Sunday, December 19, 2021

Cielo, Tierra y Agua

 

En el HOY

El pulso de la provincia de Cáceres fluye por un gran valle de treinta kilómetros de largo y seis de ancho en el Parque Nacional de Monfragüe. Esta Reserva de la Biosfera combina tres elementos vitales que hacen de cada visita una nueva experiencia de aprendizaje.La ultima de mi serie de seis partes sobre viajes por la provincia de Cáceres publicada por el HOY.

@Kevin Postle
The pulse of the province of Cáceres flows through a great valley thirty kilometers long and six kilometers wide in Monfragüe National Park. This Biosphere Reserve combines three vital elements that make each visit a new learning experience.
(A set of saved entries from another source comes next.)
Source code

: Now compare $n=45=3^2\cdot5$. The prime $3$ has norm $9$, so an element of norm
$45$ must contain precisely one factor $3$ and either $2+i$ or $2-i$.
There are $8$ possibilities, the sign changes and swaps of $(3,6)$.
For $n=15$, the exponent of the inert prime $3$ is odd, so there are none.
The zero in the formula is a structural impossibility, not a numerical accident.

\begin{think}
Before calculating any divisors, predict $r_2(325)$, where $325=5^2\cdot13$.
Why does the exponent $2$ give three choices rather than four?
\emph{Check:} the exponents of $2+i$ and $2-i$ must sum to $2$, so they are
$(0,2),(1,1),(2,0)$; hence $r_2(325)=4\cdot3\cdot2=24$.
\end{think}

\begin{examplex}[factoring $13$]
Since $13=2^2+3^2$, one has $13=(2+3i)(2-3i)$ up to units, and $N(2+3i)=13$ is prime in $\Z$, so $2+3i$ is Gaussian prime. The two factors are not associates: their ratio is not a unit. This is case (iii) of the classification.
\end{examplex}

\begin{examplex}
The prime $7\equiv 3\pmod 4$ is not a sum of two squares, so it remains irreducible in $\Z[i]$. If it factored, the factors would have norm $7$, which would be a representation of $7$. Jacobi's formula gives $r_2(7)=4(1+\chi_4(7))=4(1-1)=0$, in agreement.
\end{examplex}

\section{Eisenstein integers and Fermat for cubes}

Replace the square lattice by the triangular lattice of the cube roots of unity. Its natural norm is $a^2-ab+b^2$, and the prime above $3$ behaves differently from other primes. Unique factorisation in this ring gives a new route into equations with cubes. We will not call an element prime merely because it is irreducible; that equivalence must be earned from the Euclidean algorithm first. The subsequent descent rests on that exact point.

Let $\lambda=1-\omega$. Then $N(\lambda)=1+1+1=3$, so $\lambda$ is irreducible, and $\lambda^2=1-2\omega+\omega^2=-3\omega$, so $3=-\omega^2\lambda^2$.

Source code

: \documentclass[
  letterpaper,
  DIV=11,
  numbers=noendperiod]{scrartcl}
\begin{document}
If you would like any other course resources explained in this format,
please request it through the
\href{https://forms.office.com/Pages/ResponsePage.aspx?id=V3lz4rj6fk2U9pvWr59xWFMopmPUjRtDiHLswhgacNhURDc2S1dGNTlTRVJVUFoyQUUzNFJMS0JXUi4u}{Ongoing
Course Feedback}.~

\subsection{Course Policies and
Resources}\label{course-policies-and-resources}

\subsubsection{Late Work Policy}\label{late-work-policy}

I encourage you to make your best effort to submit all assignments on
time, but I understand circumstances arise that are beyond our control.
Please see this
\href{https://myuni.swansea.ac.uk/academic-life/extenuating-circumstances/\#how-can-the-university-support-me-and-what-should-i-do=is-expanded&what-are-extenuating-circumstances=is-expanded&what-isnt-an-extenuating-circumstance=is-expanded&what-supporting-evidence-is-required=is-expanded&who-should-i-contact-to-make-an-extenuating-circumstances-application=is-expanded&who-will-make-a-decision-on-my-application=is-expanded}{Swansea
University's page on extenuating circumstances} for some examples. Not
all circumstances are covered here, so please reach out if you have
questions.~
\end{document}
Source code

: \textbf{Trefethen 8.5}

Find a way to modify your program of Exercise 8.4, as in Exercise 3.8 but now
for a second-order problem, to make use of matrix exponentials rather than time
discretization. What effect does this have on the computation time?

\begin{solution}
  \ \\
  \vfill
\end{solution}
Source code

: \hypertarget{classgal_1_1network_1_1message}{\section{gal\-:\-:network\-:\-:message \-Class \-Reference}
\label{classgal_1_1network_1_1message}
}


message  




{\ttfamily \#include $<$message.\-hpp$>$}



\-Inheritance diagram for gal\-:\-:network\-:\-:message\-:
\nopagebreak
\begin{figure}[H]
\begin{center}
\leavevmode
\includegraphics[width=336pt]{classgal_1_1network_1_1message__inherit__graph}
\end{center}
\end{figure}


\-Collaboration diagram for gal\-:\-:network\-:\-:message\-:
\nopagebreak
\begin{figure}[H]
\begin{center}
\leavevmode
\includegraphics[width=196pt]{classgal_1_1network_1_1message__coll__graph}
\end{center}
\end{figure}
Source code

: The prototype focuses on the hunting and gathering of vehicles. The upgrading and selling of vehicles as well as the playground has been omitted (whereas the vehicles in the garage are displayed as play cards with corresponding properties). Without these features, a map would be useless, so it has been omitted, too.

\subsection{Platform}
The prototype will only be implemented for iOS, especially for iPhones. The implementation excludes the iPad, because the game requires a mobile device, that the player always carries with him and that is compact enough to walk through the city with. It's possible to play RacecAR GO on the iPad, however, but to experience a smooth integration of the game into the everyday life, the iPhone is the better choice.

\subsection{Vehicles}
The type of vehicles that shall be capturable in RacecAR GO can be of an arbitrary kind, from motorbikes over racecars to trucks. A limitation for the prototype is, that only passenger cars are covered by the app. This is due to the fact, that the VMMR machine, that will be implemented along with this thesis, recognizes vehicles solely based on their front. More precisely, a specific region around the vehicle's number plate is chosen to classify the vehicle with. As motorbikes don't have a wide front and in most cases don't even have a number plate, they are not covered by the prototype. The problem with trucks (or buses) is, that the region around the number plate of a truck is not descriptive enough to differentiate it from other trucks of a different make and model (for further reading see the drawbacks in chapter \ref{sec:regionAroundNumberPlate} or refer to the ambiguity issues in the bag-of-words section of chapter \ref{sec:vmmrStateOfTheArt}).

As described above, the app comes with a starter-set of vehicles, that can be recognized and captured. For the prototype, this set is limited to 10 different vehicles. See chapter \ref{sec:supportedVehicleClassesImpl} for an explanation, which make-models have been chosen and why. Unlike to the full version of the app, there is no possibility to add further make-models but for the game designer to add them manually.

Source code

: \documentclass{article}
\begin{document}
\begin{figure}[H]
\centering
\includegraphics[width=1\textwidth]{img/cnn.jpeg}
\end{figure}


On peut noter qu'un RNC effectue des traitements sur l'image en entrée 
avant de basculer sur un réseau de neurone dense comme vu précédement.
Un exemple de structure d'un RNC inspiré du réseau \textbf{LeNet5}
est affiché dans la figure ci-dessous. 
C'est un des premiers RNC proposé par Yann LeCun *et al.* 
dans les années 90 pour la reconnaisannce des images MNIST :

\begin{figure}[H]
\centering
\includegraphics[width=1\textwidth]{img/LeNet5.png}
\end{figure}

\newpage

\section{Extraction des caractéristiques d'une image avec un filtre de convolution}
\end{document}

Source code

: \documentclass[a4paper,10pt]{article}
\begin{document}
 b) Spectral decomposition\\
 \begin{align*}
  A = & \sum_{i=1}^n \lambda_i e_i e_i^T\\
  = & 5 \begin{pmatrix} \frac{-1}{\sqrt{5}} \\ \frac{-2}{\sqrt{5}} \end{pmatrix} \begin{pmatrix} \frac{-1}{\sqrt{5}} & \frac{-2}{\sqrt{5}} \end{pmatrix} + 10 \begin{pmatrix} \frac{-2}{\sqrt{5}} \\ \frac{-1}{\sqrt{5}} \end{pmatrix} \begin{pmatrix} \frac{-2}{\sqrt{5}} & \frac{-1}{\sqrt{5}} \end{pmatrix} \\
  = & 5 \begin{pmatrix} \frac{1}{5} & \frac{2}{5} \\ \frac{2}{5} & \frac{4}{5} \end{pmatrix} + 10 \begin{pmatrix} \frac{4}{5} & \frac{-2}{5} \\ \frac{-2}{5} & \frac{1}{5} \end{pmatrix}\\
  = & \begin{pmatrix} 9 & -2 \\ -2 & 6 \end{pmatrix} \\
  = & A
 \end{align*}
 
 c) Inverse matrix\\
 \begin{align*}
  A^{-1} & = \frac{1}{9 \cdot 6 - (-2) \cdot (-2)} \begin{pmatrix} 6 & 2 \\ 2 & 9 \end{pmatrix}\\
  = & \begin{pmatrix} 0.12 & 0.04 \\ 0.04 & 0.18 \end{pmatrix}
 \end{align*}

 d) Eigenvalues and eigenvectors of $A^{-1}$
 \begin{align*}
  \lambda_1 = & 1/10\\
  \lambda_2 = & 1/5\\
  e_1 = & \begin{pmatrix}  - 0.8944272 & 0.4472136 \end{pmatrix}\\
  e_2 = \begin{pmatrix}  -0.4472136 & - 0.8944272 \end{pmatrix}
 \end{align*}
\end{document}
Saturday, December 18, 2021

Is WOMAD a Colonialist Adventure?

The Main Square during the evening concerts

In this week's Camino a Ítaca I take a look back at the legacy of the WOMAD festival in Caceres from a different perspective. Click over and read the original in Spanish or read the English version below. (PDF en castellano abajo)

Winston Churchill once said that history would be kind to him. The funny thing is that his belief in this deluded fact wasn’t precisely because he had been benevolent, progressive, made people’s lives better or any such thing. It was simply because he intended to write it. With a worldview like that, how could someone go wrong?

 I mean, if you consider that out of the nearly 200 countries in the world, the British have invaded all but 22. A worldview like that would make sense. My math skills aren’t the best, but that is just about 90% of all countries. Countries like Mongolia, Bolivia, Chad and Uzbekistan seem to have avoided their umbrellas, tea and questionable food. But those few that have slipped their noose, seem to have done so due to their lack of accessibility than British desire for control.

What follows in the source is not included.